Jeux d’écho autour des belles pages que Franck Venaille, dans C’est nous les Modernes (Flammarion, 2010) écrit à propos de Pierre Morhange. 
 
 
« Pierre Morhange et la souffrance active. Face à cette poche noire qui hantait Artaud, cette enveloppe charnelle et mentale ne contenant que vide et visions du néant, à l’intérieur de ces ténèbres qui, sûrement, transportent avec elles tout un pan d’anxiété, un homme souffre. Chaque évènement imprévu le blesse et s’il choisit la solitude, c’est qu’il a bien compris que la douleur morale s’accepte, se dompte et s’apprivoise, se combat mieux dans le silence, le renfermement, le repli en bon ordre de soi [...] Devant ces visions et les sensations ressenties, il appelle la mort, convoque la folie, qui, très vite, lui paraissent indignes de lui. Alors, pour lutter, faire face à la cruauté ambiante et à l’angoisse qui en découle, il écrit. Voilà le travail auquel se livre l’alchimiste Morhange : opérer une transmutation telle de ses sentiments qu’ils puissent devenir autre chose et pourquoi pas un poème ! Dès lors sa vie active se tient là : dans les mots, l’écriture de textes hachés, acerbes, heureux parfois, "nés d’un coup" disait-il, mais travaillés et repris jusqu’à l’usure de la pointe de son crayon, poèmes d’une sorte de visionnaire de l’Histoire, qui prédit, dénonce, hurle de rage. » 
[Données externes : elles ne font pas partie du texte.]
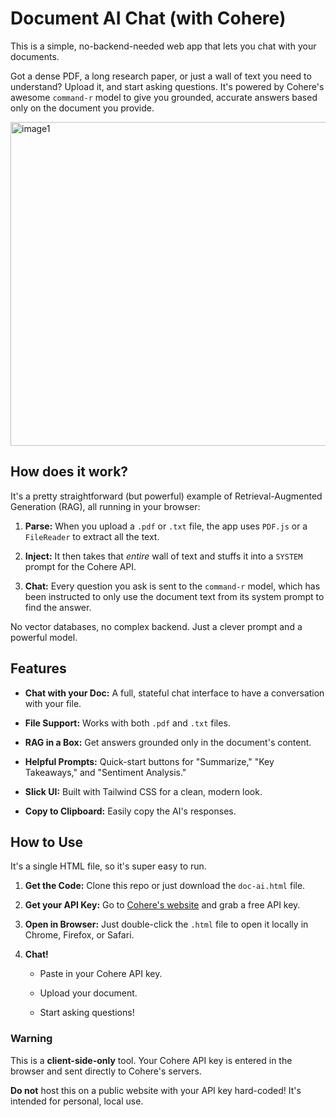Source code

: # Document AI Chat (with Cohere)

This is a simple, no-backend-needed web app that lets you chat with your documents.

Got a dense PDF, a long research paper, or just a wall of text you need to understand? Upload it, and start asking questions. It's powered by Cohere's awesome `command-r` model to give you grounded, accurate answers based only on the document you provide.

<img width="744" height="518" alt="image1" src="https://github.com/user-attachments/assets/796d8e3d-cbe4-4585-94ad-696cdc5ba0d2" />

## How does it work?

It's a pretty straightforward (but powerful) example of Retrieval-Augmented Generation (RAG), all running in your browser:

1. **Parse:** When you upload a `.pdf` or `.txt` file, the app uses `PDF.js` or a `FileReader` to extract all the text.

2. **Inject:** It then takes that *entire* wall of text and stuffs it into a `SYSTEM` prompt for the Cohere API.

3. **Chat:** Every question you ask is sent to the `command-r` model, which has been instructed to only use the document text from its system prompt to find the answer.

No vector databases, no complex backend. Just a clever prompt and a powerful model.

## Features

* **Chat with your Doc:** A full, stateful chat interface to have a conversation with your file.

* **File Support:** Works with both `.pdf` and `.txt` files.

* **RAG in a Box:** Get answers grounded only in the document's content.

* **Helpful Prompts:** Quick-start buttons for "Summarize," "Key Takeaways," and "Sentiment Analysis."

* **Slick UI:** Built with Tailwind CSS for a clean, modern look.

* **Copy to Clipboard:** Easily copy the AI's responses.

## How to Use

It's a single HTML file, so it's super easy to run.

1. **Get the Code:** Clone this repo or just download the `doc-ai.html` file.

2. **Get your API Key:** Go to [Cohere's website](https://cohere.com/) and grab a free API key.

3. **Open in Browser:** Just double-click the `.html` file to open it locally in Chrome, Firefox, or Safari.

4. **Chat!**

   * Paste in your Cohere API key.

   * Upload your document.

   * Start asking questions!


### Warning

This is a **client-side-only** tool. Your Cohere API key is entered in the browser and sent directly to Cohere's servers.

**Do not** host this on a public website with your API key hard-coded! It's intended for personal, local use.
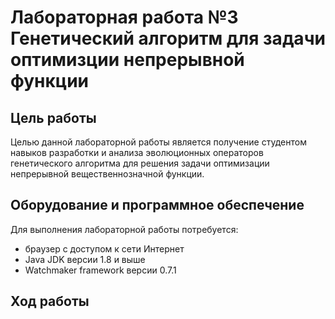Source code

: # Лабораторная работа №3 Генетический алгоритм для задачи оптимизции непрерывной функции
## Цель работы
Целью данной лабораторной работы является получение студентом навыков разработки и анализа эволюционных операторов генетического алгоритма для решения задачи оптимизации непрерывной вещественнозначной функции.
## Оборудование и программное обеспечение
Для выполнения лабораторной работы потребуется:
* браузер с доступом к сети Интернет
* Java JDK версии 1.8 и выше
* Watchmaker framework  версии 0.7.1
## Ход работы
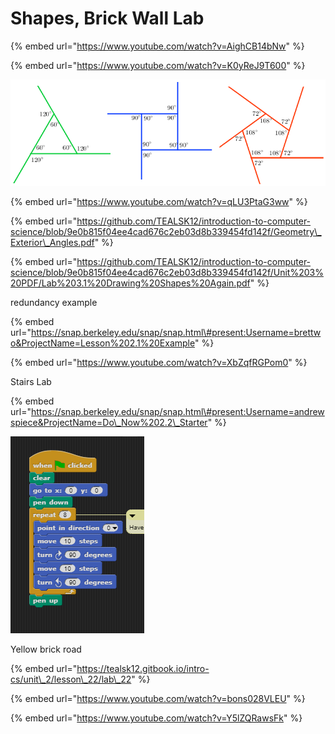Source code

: # Shapes, Brick Wall Lab

{% embed url="https://www.youtube.com/watch?v=AighCB14bNw" %}

{% embed url="https://www.youtube.com/watch?v=K0yReJ9T600" %}



![](.gitbook/assets/image%20%2834%29.png)

{% embed url="https://www.youtube.com/watch?v=qLU3PtaG3ww" %}

{% embed url="https://github.com/TEALSK12/introduction-to-computer-science/blob/9e0b815f04ee4cad676c2eb03d8b339454fd142f/Geometry\_Exterior\_Angles.pdf" %}

{% embed url="https://github.com/TEALSK12/introduction-to-computer-science/blob/9e0b815f04ee4cad676c2eb03d8b339454fd142f/Unit%203%20PDF/Lab%203.1%20Drawing%20Shapes%20Again.pdf" %}

redundancy example

{% embed url="https://snap.berkeley.edu/snap/snap.html\#present:Username=brettwo&ProjectName=Lesson%202.1%20Example" %}

{% embed url="https://www.youtube.com/watch?v=XbZqfRGPom0" %}

Stairs Lab

{% embed url="https://snap.berkeley.edu/snap/snap.html\#present:Username=andrewspiece&ProjectName=Do\_Now%202.2\_Starter" %}



![](.gitbook/assets/image%20%284%29.png)

Yellow brick road

{% embed url="https://tealsk12.gitbook.io/intro-cs/unit\_2/lesson\_22/lab\_22" %}

{% embed url="https://www.youtube.com/watch?v=bons028VLEU" %}

{% embed url="https://www.youtube.com/watch?v=Y5lZQRawsFk" %}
Franck Venaille, C’est nous les Modernes, Flammarion, 2010, p. 99 
 
 
Le poème sorti du vide 
 

 
Nom de Dieu, j’en parlerai du vide, 
Je le dirai ce que c’est à nous,  
Poètes d’aujourd’hui, le vide, notre aigle, 
Notre patrie, notre air, notre chemin, 
Notre mère, notre lit, 
Là où nous nous reposons et avons peur, 
Là où nos cris ne sont pas entendus 
Mais là d’où nous sortons 
Illustrement abondants de vie. 
 
II 
 
Vide comme une plaine, 
vide comme un écho, comme une clameur de trompe ? 
Ô vides qui courent dans le monde,  
Grondant le vide, le vide.  
 
Vide dans le thorax, dans le corps du poète ! 
Qu’est donc ce vase de sang et de peau, 
Qu’est donc cette forme qui ne se dissout pas 
Quand le vide tout puissant s’y installe ? 
Qui regarde et maintient ce corps et ce thorax, 
Qui maintient la forme de son corps 
Et pourquoi et pourquoi ce cœur encore bat-il ?  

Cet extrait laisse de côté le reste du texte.